PlameGame

News and events revolving around the ousting of CIA agent Valerie Plame.

Friday, October 14, 2005

Rove Testifies Again in CIA Leak Probe - Yahoo! News

By PETE YOST, Associated Press Writer


Karl Rove testified for the fourth time Friday before the grand jury in the CIA leak probe, following public disclosure of his conversations with two reporters about the identity of a covert officer at the spy agency.

The White House aide spent about four and a half hours inside the federal courthouse, and left without commenting to reporters. It was likely Rove's final chance to convince grand jurors he did nothing criminal in the leak case.

Prosecutors have warned Rove, architect of President Bush's 2004 re-election campaign, that there is no guarantee he will not be indicted. The grand jury's term is due to expire Oct. 28.

The White House has shifted from categorical denials two years ago that Rove or Vice President Dick Cheney's chief of staff, I. Lewis "Scooter" Libby, were involved in the leak of a covert CIA officer's identity to "no comment" today.

Press secretary Scott McClellan on Friday rejected suggestions that the investigation of two key players was distracting the White House.

"We're aware of all those things," he said. "But we've got a lot of work to do and that's where we're focused."

Rove walked into the grand jury area with Special Counsel Patrick Fitzgerald before 9 a.m. Friday and walked out a couple of minutes after the prosecutor in the afternoon.
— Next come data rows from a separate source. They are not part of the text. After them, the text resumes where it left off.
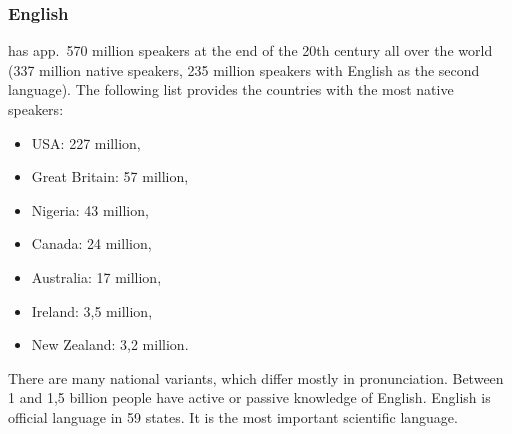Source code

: \subsubsection{English}

 has app.\ 570 million speakers at the end of the 20th century all over the world (337
million native speakers, 235 million speakers with English as the second language). The following
list provides the countries with the most native speakers: 
\begin{itemize}
\item USA: 227 million,
\item Great Britain: 57 million,
\item Nigeria: 43 million, 
\item Canada: 24 million,
\item Australia: 17 million,
\item Ireland: 3,5 million,
\item New Zealand: 3,2 million.
\end{itemize}
There are many national variants, which differ mostly in pronunciation.
Between 1 and  1,5 billion people have active or passive knowledge of English.
English is official language in 59 states. It is the most important scientific language.





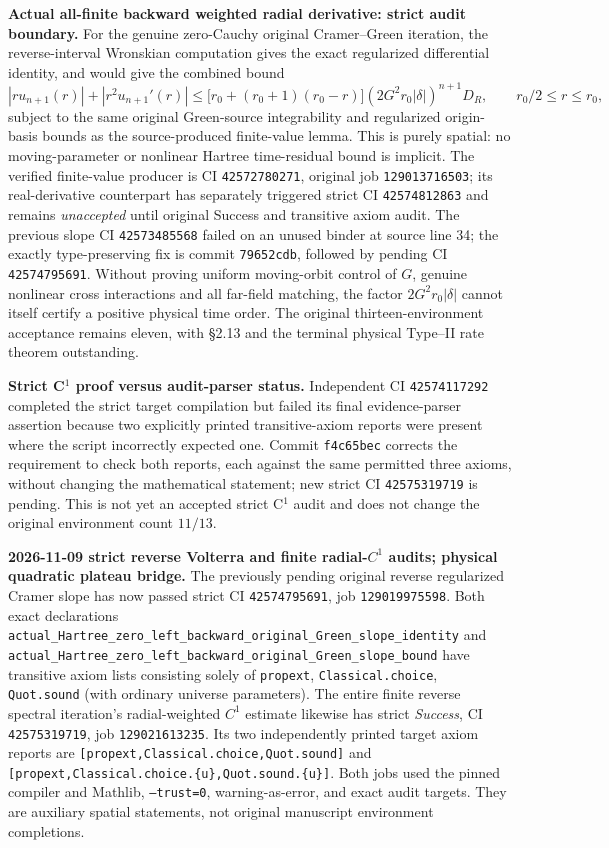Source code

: \documentclass[11pt]{amsart}
\begin{document}
\medskip
\noindent\textbf{Actual all-finite backward weighted radial derivative: strict audit boundary.}
For the genuine zero-Cauchy original Cramer--Green iteration,
the reverse-interval Wronskian computation gives the exact
regularized differential identity, and would give the combined bound
\[
 \left|r u_{n+1}(r)\right|+
 \left|r^2u_{n+1}'(r)\right|
 \le \bigl[r_0+(r_0+1)(r_0-r)\bigr]
       (2G^2r_0|\delta|)^{n+1}D_R,
 \qquad r_0/2\le r\le r_0,
\]
subject to the same original Green-source integrability and
regularized origin-basis bounds as the source-produced finite-value
lemma. This is purely spatial: no moving-parameter or nonlinear
Hartree time-residual bound is implicit. The verified finite-value
producer is CI \texttt{42572780271}, original job
\texttt{129013716503}; its real-derivative counterpart has
separately triggered strict CI \texttt{42574812863} and remains
\emph{unaccepted} until original Success and transitive axiom audit.
The previous slope CI \texttt{42573485568} failed on an unused binder
at source line 34; the exactly type-preserving fix is commit
\texttt{79652cdb}, followed by pending CI \texttt{42574795691}.
Without proving uniform moving-orbit control of $G$, genuine
nonlinear cross interactions and all far-field matching, the
factor $2G^2r_0|\delta|$ cannot itself certify a positive
physical time order. The original thirteen-environment acceptance
remains eleven, with \S2.13 and the terminal physical Type--II
rate theorem outstanding.


\medskip
\noindent\textbf{Strict C$^1$ proof versus audit-parser status.}
Independent CI \texttt{42574117292} completed the strict target
compilation but failed its final evidence-parser assertion because
two explicitly printed transitive-axiom reports were present where
the script incorrectly expected one. Commit \texttt{f4c65bec}
corrects the requirement to check both reports, each against the
same permitted three axioms, without changing the mathematical
statement; new strict CI \texttt{42575319719} is pending. This is
not yet an accepted strict C$^1$ audit and does not change the
original environment count $11/13$.


\medskip
\noindent\textbf{2026-11-09 strict reverse Volterra and finite radial-$C^1$ audits; physical quadratic plateau bridge.}
The previously pending original reverse regularized Cramer slope
has now passed strict CI \texttt{42574795691}, job
\texttt{129019975598}. Both exact declarations
\texttt{actual\_Hartree\_zero\_left\_backward\_original\_Green\_slope\_identity}
and \texttt{actual\_Hartree\_zero\_left\_backward\_original\_Green\_slope\_bound}
have transitive axiom lists consisting solely of
\texttt{propext}, \texttt{Classical.choice}, \texttt{Quot.sound}
(with ordinary universe parameters).
The entire finite reverse spectral iteration's radial-weighted
$C^1$ estimate likewise has strict \emph{Success},
CI \texttt{42575319719}, job \texttt{129021613235}.
Its two independently printed target axiom reports are
\texttt{[propext,Classical.choice,Quot.sound]} and
\texttt{[propext,Classical.choice.\{u\},Quot.sound.\{u\}]}.
Both jobs used the pinned compiler and Mathlib,
\texttt{--trust=0}, warning-as-error, and exact audit targets.
They are auxiliary spatial statements, not original manuscript
environment completions.
\end{document}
The spotlight in Fitzgerald's investigation recently has fallen on Libby, who was the focus of prosecutors' questions in two grand jury appearances by New York Times reporter Judith Miller. She detailed her conversations with the vice president's top aide about the covert CIA officer, Valerie Plame, and her husband, Bush administration critic Joseph Wilson.

Fitzgerald has a variety of options as he weighs whether anyone broke a law that bars the intentional unmasking of a covert CIA officer. Defense lawyers increasingly are concerned Fitzgerald might pursue other charges such as false statements, obstruction of justice or mishandling of classified information.

For the White House in 2004, the good news about Fitzgerald's probe was that it didn't become an issue during the presidential election year. Witnesses underwent questioning, including Bush and Cheney, White House records were turned over to the grand jury and the administration pledged full cooperation. The president promised to fire any leakers.

Rove, a Texas political consultant who rose through the ranks of Republican politics with the late GOP adviser Lee Atwater, was the architect of Bush's successful drive to re-election. Libby was at Cheney's side during the campaign.

"They are good individuals," McClellan said of Rove and Libby on Oct. 7, 2003. "They are important members of our White House team. And that's why I spoke with them, so that I could come back to you and say that they were not involved. I had no doubt with that in the beginning, but I like to check my information to make sure it's accurate before I report back to you, and that's exactly what I did."

The power to create even more trouble for the administration or wrap up the investigation and return to Chicago, where he is U.S. attorney, lies with Fitzgerald. An experienced prosecutor with a Republican pedigree, Fitzgerald has a reputation for being willing to take on politicians of either political party in corruption probes. Currently, Fitzgerald's office is prosecuting a former Republican governor of Illinois.

The revelations flowing out of Fitzgerald's CIA leak investigation so far offer a public snapshot of Washington at work: A White House with its credibility on the line tries to deal with a political problem by talking confidentially to reporters.

In this instance, the political problem was Wilson and his statements that the administration had twisted prewar intelligence on Iraq. The criticism came as the U.S. military engaged in a fruitless search for weapons of mass destruction in Iraq. The existence of such weapons was the primary reason the administration gave to justify going to war.

Eight days after Wilson made his allegations, columnist Robert Novak identified Wilson's wife as a CIA operative, saying she had suggested her husband for a mission to Africa for the agency.

The trip led subsequently to Wilson's conclusion that the administration had manipulated intelligence to exaggerate the Iraqi threat.

Novak said his sources were two senior administration officials. Rove spoke to Novak about Wilson's wife and is apparently one of Novak's sources. The other is still a public mystery. Novak is believed to have cooperated with Fitzgerald's investigation, though he has declined to comment on the matter.

The White House denials of Rove's and Libby's involvement collapsed three months ago, when Time magazine reporter Matt Cooper testified that Rove had been one of his sources for a story that identified Wilson's wife. Libby was another of Cooper's sources for the story, which asked the question, "Has the Bush administration declared war on a former ambassador?"